- Instructions for the task
Set down every entry again word for word, please, but skip the pictures.

(Beginning of Data extract)

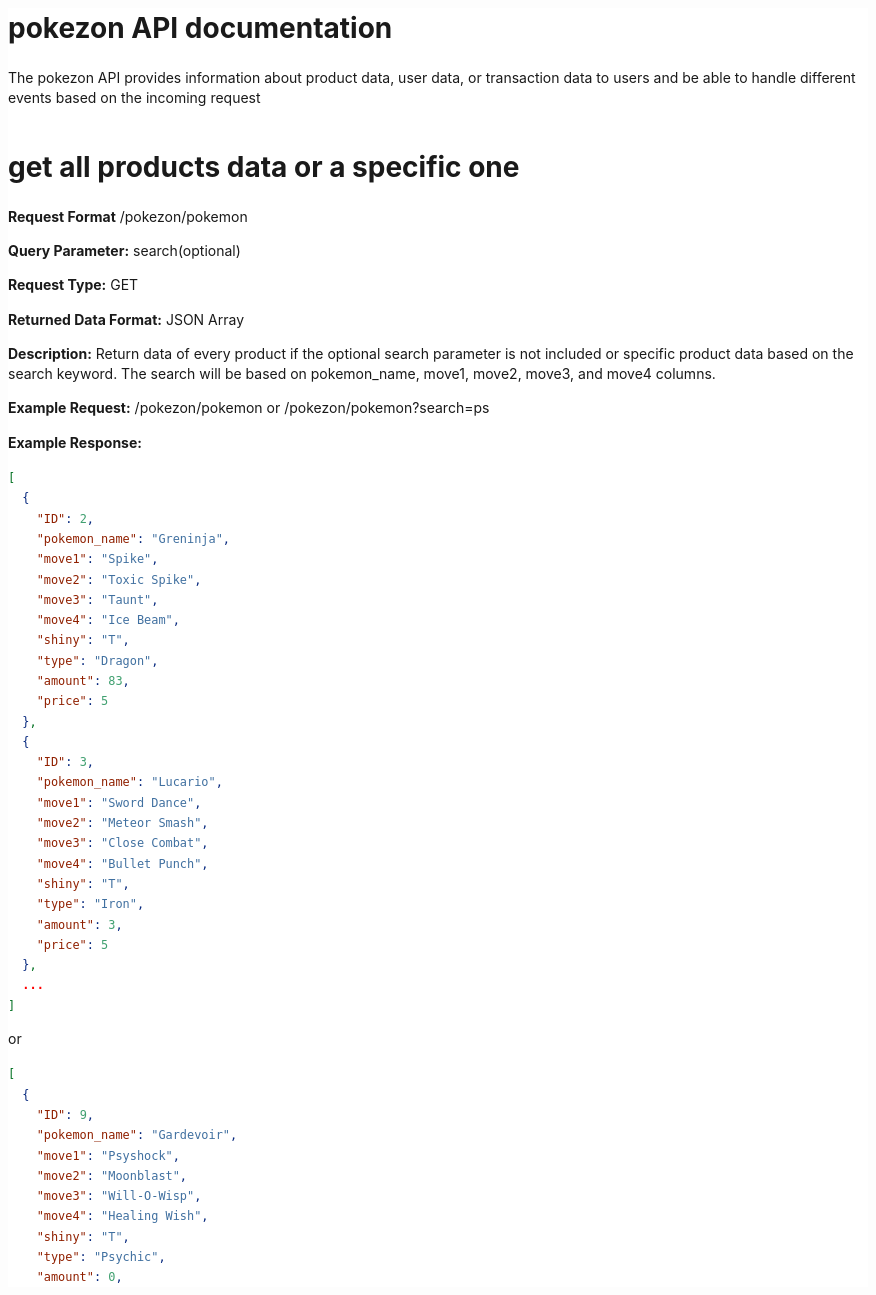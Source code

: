 # pokezon API documentation
The pokezon API provides information about product data, user data, or
transaction data to users and be able to handle different events based
on the incoming request

# get all products data or a specific one

**Request Format** /pokezon/pokemon

**Query Parameter:** search(optional)

**Request Type:** GET

**Returned Data Format:** JSON Array

**Description:** Return data of every product if the optional search
parameter is not included or specific product data based on the search
keyword. The search will be based on pokemon_name, move1, move2, move3,
and move4 columns.

**Example Request:** /pokezon/pokemon or /pokezon/pokemon?search=ps

**Example Response:**
```json array
[
  {
    "ID": 2,
    "pokemon_name": "Greninja",
    "move1": "Spike",
    "move2": "Toxic Spike",
    "move3": "Taunt",
    "move4": "Ice Beam",
    "shiny": "T",
    "type": "Dragon",
    "amount": 83,
    "price": 5
  },
  {
    "ID": 3,
    "pokemon_name": "Lucario",
    "move1": "Sword Dance",
    "move2": "Meteor Smash",
    "move3": "Close Combat",
    "move4": "Bullet Punch",
    "shiny": "T",
    "type": "Iron",
    "amount": 3,
    "price": 5
  },
  ...
]
```
or
```json array
[
  {
    "ID": 9,
    "pokemon_name": "Gardevoir",
    "move1": "Psyshock",
    "move2": "Moonblast",
    "move3": "Will-O-Wisp",
    "move4": "Healing Wish",
    "shiny": "T",
    "type": "Psychic",
    "amount": 0,
```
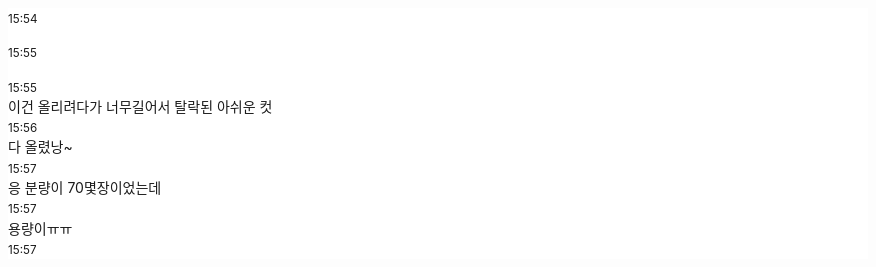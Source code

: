 <div class="message" markdown="1">
<div class="message-date" markdown="1">
<small>15:54</small>
</div>
<div markdown="1">
<figure class="msg-media" markdown="1">
<video controls="controls" preload="none" poster="/assets/videos/FAFA67B0AFDA51F3655555BD3CFCE2298663-thumb.jpg">
<source src="/assets/videos/FAFA67B0AFDA51F3655555BD3CFCE2298663.mp4#t=1" type="video/mp4">
Your browser does not support the video tag.
</video>
</figure>
</div>
</div>
<div class="message" markdown="1">
<div class="message-date" markdown="1">
<small>15:55</small>
</div>
<div markdown="1">
<figure class="msg-media" markdown="1">
<video controls="controls" preload="none" poster="/assets/videos/87C82979BFB2177F8F950AF7884589909A7F-thumb.jpg">
<source src="/assets/videos/87C82979BFB2177F8F950AF7884589909A7F.mp4#t=1" type="video/mp4">
Your browser does not support the video tag.
</video>
</figure>
</div>
</div>
<div class="message" markdown="1">
<div class="message-date" markdown="1">
<small>15:55</small>
</div>
<div markdown="1">
이건 올리려다가 너무길어서 탈락된 아쉬운 컷
</div>
</div>
<div class="message" markdown="1">
<div class="message-date" markdown="1">
<small>15:56</small>
</div>
<div markdown="1">
다 올렸낭~
</div>
</div>
<div class="message" markdown="1">
<div class="message-date" markdown="1">
<small>15:57</small>
</div>
<div markdown="1">
응 분량이 70몇장이었는데
</div>
</div>
<div class="message" markdown="1">
<div class="message-date" markdown="1">
<small>15:57</small>
</div>
<div markdown="1">
용량이ㅠㅠ
</div>
</div>
<div class="message" markdown="1">
<div class="message-date" markdown="1">
<small>15:57</small>
</div>
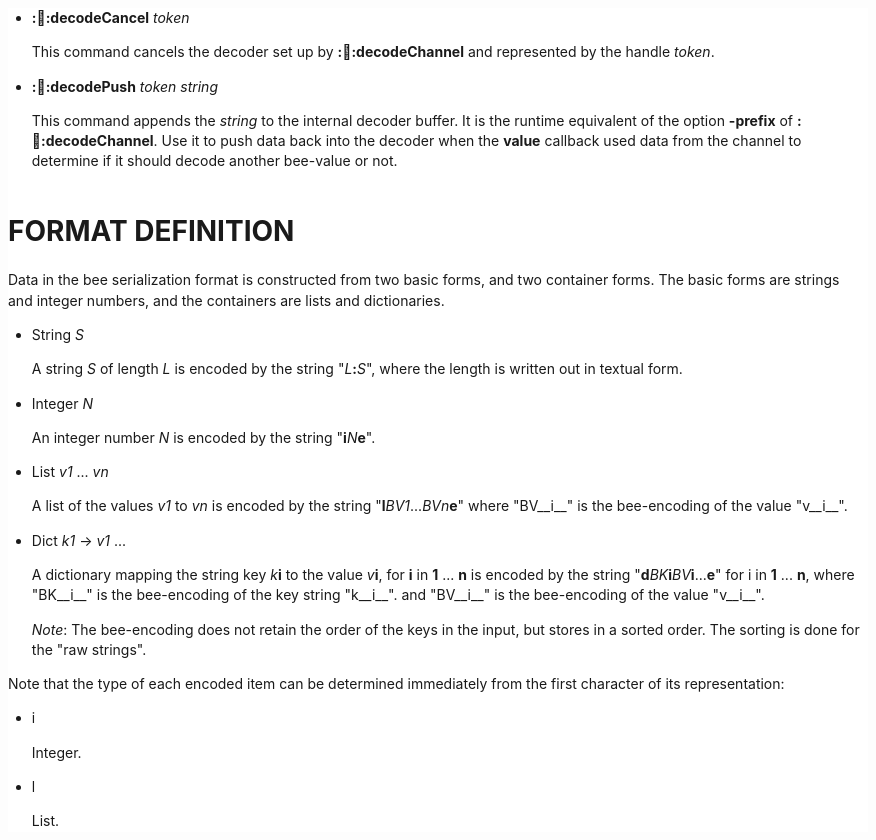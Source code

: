   - <a name='13'></a>__::bee::decodeCancel__ *token*

    This command cancels the decoder set up by __::bee::decodeChannel__ and
    represented by the handle *token*\.

  - <a name='14'></a>__::bee::decodePush__ *token* *string*

    This command appends the *string* to the internal decoder buffer\. It is
    the runtime equivalent of the option __\-prefix__ of
    __::bee::decodeChannel__\. Use it to push data back into the decoder when
    the __value__ callback used data from the channel to determine if it
    should decode another bee\-value or not\.

# <a name='section3'></a>FORMAT DEFINITION

Data in the bee serialization format is constructed from two basic forms, and
two container forms\. The basic forms are strings and integer numbers, and the
containers are lists and dictionaries\.

  - String *S*

    A string *S* of length *L* is encoded by the string
    "*L*__:__*S*", where the length is written out in textual form\.

  - Integer *N*

    An integer number *N* is encoded by the string "__i__*N*__e__"\.

  - List *v1* \.\.\. *vn*

    A list of the values *v1* to *vn* is encoded by the string
    "__l__*BV1*\.\.\.*BVn*__e__" where "BV__i__" is the
    bee\-encoding of the value "v__i__"\.

  - Dict *k1* \-> *v1* \.\.\.

    A dictionary mapping the string key *k*__i__ to the value
    *v*__i__, for __i__ in __1__ \.\.\. __n__ is encoded by the
    string "__d__*BK*__i__*BV*__i__\.\.\.__e__" for i in
    __1__ \.\.\. __n__, where "BK__i__" is the bee\-encoding of the key
    string "k__i__"\. and "BV__i__" is the bee\-encoding of the value
    "v__i__"\.

    *Note*: The bee\-encoding does not retain the order of the keys in the
    input, but stores in a sorted order\. The sorting is done for the "raw
    strings"\.

Note that the type of each encoded item can be determined immediately from the
first character of its representation:

  - i

    Integer\.

  - l

    List\.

(End of Data extract)

- Exercise solution
Source code

: # pokezon API documentation
The pokezon API provides information about product data, user data, or
transaction data to users and be able to handle different events based
on the incoming request

# get all products data or a specific one

**Request Format** /pokezon/pokemon

**Query Parameter:** search(optional)

**Request Type:** GET

**Returned Data Format:** JSON Array

**Description:** Return data of every product if the optional search
parameter is not included or specific product data based on the search
keyword. The search will be based on pokemon_name, move1, move2, move3,
and move4 columns.

**Example Request:** /pokezon/pokemon or /pokezon/pokemon?search=ps

**Example Response:**
```json array
[
  {
    "ID": 2,
    "pokemon_name": "Greninja",
    "move1": "Spike",
    "move2": "Toxic Spike",
    "move3": "Taunt",
    "move4": "Ice Beam",
    "shiny": "T",
    "type": "Dragon",
    "amount": 83,
    "price": 5
  },
  {
    "ID": 3,
    "pokemon_name": "Lucario",
    "move1": "Sword Dance",
    "move2": "Meteor Smash",
    "move3": "Close Combat",
    "move4": "Bullet Punch",
    "shiny": "T",
    "type": "Iron",
    "amount": 3,
    "price": 5
  },
  ...
]
```
or
```json array
[
  {
    "ID": 9,
    "pokemon_name": "Gardevoir",
    "move1": "Psyshock",
    "move2": "Moonblast",
    "move3": "Will-O-Wisp",
    "move4": "Healing Wish",
    "shiny": "T",
    "type": "Psychic",
    "amount": 0,
```
Source code

: <div class="message" markdown="1">
<div class="message-date" markdown="1">
<small>15:54</small>
</div>
<div markdown="1">
<figure class="msg-media" markdown="1">
<video controls="controls" preload="none" poster="/assets/videos/FAFA67B0AFDA51F3655555BD3CFCE2298663-thumb.jpg">
<source src="/assets/videos/FAFA67B0AFDA51F3655555BD3CFCE2298663.mp4#t=1" type="video/mp4">
Your browser does not support the video tag.
</video>
</figure>
</div>
</div>
<div class="message" markdown="1">
<div class="message-date" markdown="1">
<small>15:55</small>
</div>
<div markdown="1">
<figure class="msg-media" markdown="1">
<video controls="controls" preload="none" poster="/assets/videos/87C82979BFB2177F8F950AF7884589909A7F-thumb.jpg">
<source src="/assets/videos/87C82979BFB2177F8F950AF7884589909A7F.mp4#t=1" type="video/mp4">
Your browser does not support the video tag.
</video>
</figure>
</div>
</div>
<div class="message" markdown="1">
<div class="message-date" markdown="1">
<small>15:55</small>
</div>
<div markdown="1">
이건 올리려다가 너무길어서 탈락된 아쉬운 컷
</div>
</div>
<div class="message" markdown="1">
<div class="message-date" markdown="1">
<small>15:56</small>
</div>
<div markdown="1">
다 올렸낭~
</div>
</div>
<div class="message" markdown="1">
<div class="message-date" markdown="1">
<small>15:57</small>
</div>
<div markdown="1">
응 분량이 70몇장이었는데
</div>
</div>
<div class="message" markdown="1">
<div class="message-date" markdown="1">
<small>15:57</small>
</div>
<div markdown="1">
용량이ㅠㅠ
</div>
</div>
<div class="message" markdown="1">
<div class="message-date" markdown="1">
<small>15:57</small>
</div>
Source code

:   - <a name='13'></a>__::bee::decodeCancel__ *token*

    This command cancels the decoder set up by __::bee::decodeChannel__ and
    represented by the handle *token*\.

  - <a name='14'></a>__::bee::decodePush__ *token* *string*

    This command appends the *string* to the internal decoder buffer\. It is
    the runtime equivalent of the option __\-prefix__ of
    __::bee::decodeChannel__\. Use it to push data back into the decoder when
    the __value__ callback used data from the channel to determine if it
    should decode another bee\-value or not\.

# <a name='section3'></a>FORMAT DEFINITION

Data in the bee serialization format is constructed from two basic forms, and
two container forms\. The basic forms are strings and integer numbers, and the
containers are lists and dictionaries\.

  - String *S*

    A string *S* of length *L* is encoded by the string
    "*L*__:__*S*", where the length is written out in textual form\.

  - Integer *N*

    An integer number *N* is encoded by the string "__i__*N*__e__"\.

  - List *v1* \.\.\. *vn*

    A list of the values *v1* to *vn* is encoded by the string
    "__l__*BV1*\.\.\.*BVn*__e__" where "BV__i__" is the
    bee\-encoding of the value "v__i__"\.

  - Dict *k1* \-> *v1* \.\.\.

    A dictionary mapping the string key *k*__i__ to the value
    *v*__i__, for __i__ in __1__ \.\.\. __n__ is encoded by the
    string "__d__*BK*__i__*BV*__i__\.\.\.__e__" for i in
    __1__ \.\.\. __n__, where "BK__i__" is the bee\-encoding of the key
    string "k__i__"\. and "BV__i__" is the bee\-encoding of the value
    "v__i__"\.

    *Note*: The bee\-encoding does not retain the order of the keys in the
    input, but stores in a sorted order\. The sorting is done for the "raw
    strings"\.

Note that the type of each encoded item can be determined immediately from the
first character of its representation:

  - i

    Integer\.

  - l

    List\.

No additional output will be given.